Шрифт:
Интервал:
Закладка:
Но ценят в Англии не только слово с трибуны. Оно - вексель и в разговоре, и к такому векселю принято относиться с уважением. Замечу, что у старушки, которая пришла к «Смит эид санз лимитед» настаивать на возмещении потерянных из-за недоставки газеты четырех пенсов, не было никакой квитанции о подписке. Она просто заказала свою «Дейли телеграф» в этом магазине, там записали ее адрес и сказали, что с пятницы она будет получать газету ежедневно. Слово было нарушено. Как это произошло: то ли заболел мальчик - разносчик газет, то ли он по рассеянности пропустил ее квартиру - неважно. Она сочла себя вправе потребовать возмещения.
Четыре пенса - невелика сумма? Верно, мелочь. Но на той же лондонской бирже ежедневно совершаются операции на тысячи, иногда на многие миллионы фунтов стерлингов. Через брокеров и джобберов там меняют собственников акций крупнейших предприятий и целые состояния. И совершаются все эти операции не на бумаге и даже не на словах, а на пальцах. Курсы акций колеблются поминутно. На игре их и делают прибыль наиболее поворотливые члены биржи. Некогда в этих условиях составлять купчую, консультироваться с юристом, собирать свидетелей и заверять акт у нотариуса. Некогда даже разговаривать. Да и нельзя разговаривать в зале, где одновременно продают и покупают акции три-четыре сотни людей. За всеобщим гомоном расслышать партнера, находящегося у своего стенда, все равно невозможно было бы. И договариваются поэтому, как глухонемые на пальцах. Заносят тут же результат сделки в собственную записную книжку и уже после закрытия биржи подводят итоги, кто, сколько и кому должен. Брокер или джоббер, отказавшийся подтвердить свой «вексель на пальцах», назавтра может не возвращаться: совет биржи немедленно вычеркнет его из своих списков. Он может проститься и с карьерой бизнесмена. Вступать с ним в сделку никто не будет. Он, как говорят в таких случаях, «потерял кредит».
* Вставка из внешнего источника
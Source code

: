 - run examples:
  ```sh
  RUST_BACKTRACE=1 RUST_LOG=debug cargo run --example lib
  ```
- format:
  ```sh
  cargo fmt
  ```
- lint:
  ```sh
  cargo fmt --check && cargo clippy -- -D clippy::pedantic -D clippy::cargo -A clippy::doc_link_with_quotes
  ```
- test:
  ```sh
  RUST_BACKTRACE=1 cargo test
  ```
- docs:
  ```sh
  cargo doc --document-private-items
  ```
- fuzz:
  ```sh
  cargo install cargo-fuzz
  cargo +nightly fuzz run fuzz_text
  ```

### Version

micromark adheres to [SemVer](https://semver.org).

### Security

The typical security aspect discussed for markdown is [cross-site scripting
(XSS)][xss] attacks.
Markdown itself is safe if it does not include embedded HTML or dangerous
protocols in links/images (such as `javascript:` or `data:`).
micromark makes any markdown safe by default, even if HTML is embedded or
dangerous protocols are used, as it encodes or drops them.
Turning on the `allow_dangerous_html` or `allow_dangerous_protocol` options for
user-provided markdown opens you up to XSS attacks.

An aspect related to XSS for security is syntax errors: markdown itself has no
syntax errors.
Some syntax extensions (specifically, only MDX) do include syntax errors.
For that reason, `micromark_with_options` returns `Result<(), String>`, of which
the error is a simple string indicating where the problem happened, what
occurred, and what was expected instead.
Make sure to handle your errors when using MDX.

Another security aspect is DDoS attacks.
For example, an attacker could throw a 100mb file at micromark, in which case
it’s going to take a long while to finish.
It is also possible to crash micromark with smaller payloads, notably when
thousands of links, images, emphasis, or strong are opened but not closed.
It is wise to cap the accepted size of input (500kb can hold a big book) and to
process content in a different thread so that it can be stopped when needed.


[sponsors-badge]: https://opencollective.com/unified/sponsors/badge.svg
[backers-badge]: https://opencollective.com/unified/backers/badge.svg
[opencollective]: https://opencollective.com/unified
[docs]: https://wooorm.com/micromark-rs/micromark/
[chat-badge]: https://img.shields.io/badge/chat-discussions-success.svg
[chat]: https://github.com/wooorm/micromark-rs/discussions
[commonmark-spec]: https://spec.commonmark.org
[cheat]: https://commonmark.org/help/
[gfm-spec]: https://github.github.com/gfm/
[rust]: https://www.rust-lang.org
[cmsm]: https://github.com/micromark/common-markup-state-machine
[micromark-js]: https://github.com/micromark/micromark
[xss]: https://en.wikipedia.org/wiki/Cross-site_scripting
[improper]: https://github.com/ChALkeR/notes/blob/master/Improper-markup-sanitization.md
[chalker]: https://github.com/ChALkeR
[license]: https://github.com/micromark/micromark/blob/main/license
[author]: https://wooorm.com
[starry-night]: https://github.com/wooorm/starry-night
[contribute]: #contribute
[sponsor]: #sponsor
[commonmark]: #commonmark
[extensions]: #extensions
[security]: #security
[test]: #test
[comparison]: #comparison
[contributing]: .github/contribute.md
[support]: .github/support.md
Эта жесткость отнюдь не исключает надувательства «по правилам». Но без «кредита», без доверия к слову того или иного дельца, ему в Сити делать нечего. И коль скоро речь идет о деловом доверии, скажу, что одной из самых высоких репутаций пользуется в этом отношении «Московский народный банк» (английский юридически и советский по капиталам). Все последние годы им руководит умный и обаятельный человек Андрей Ильич Дубоносов. Немногие иностранные банки в Лондоне могут похвастать таким успехом в своих делах, как «Москоу народный». За шесть лет он сумел увеличить основной капитал в 8 раз, активы - в 25 и прибыль - в 18. Его ежегодные отчеты, которые публикуются согласно уставу банка, неизбежно привлекают теперь внимание самых солидных органов английской печати, включая «Таймс», «Файнэншл таймс», американский «Бизнес уик» и другие. В Сити Андрей Ильич - фигура заметная, и «кредит» у него отличный. Я любил бывать у Андрея Ильича. В вопросах английской экономики, в финансовой политике тем более, даже профессиональные экономисты «плавают», а дилетанту сам бог велел. На лучшую консультацию, чем в «Москоу народный», я и не мог рассчитывать. В одну из таких консультаций у Андрея Ильича к нему в кабинет вошла секретарь и сказала, что звонит директор дома «Мокат энд Голдсмид» (одного из двух крупнейших торговцев золотом), спрашивает, чем может быть полезен. «Да, да, я звонил ему. Соедините меня, пожалуйста…». Как я догадался из последовавшего затем разговора по телефону, дело сводилось к тому, что наш пароход с золотом запоздал в Лондон из-за плохой погоды на Балтике и в Северном море и председатель правления директоров «Московского народного банка» под свое слово просил «Мокат энд Голдсмид» одолжить некоторое количество золота на неделю. Согласие было дано тотчас же.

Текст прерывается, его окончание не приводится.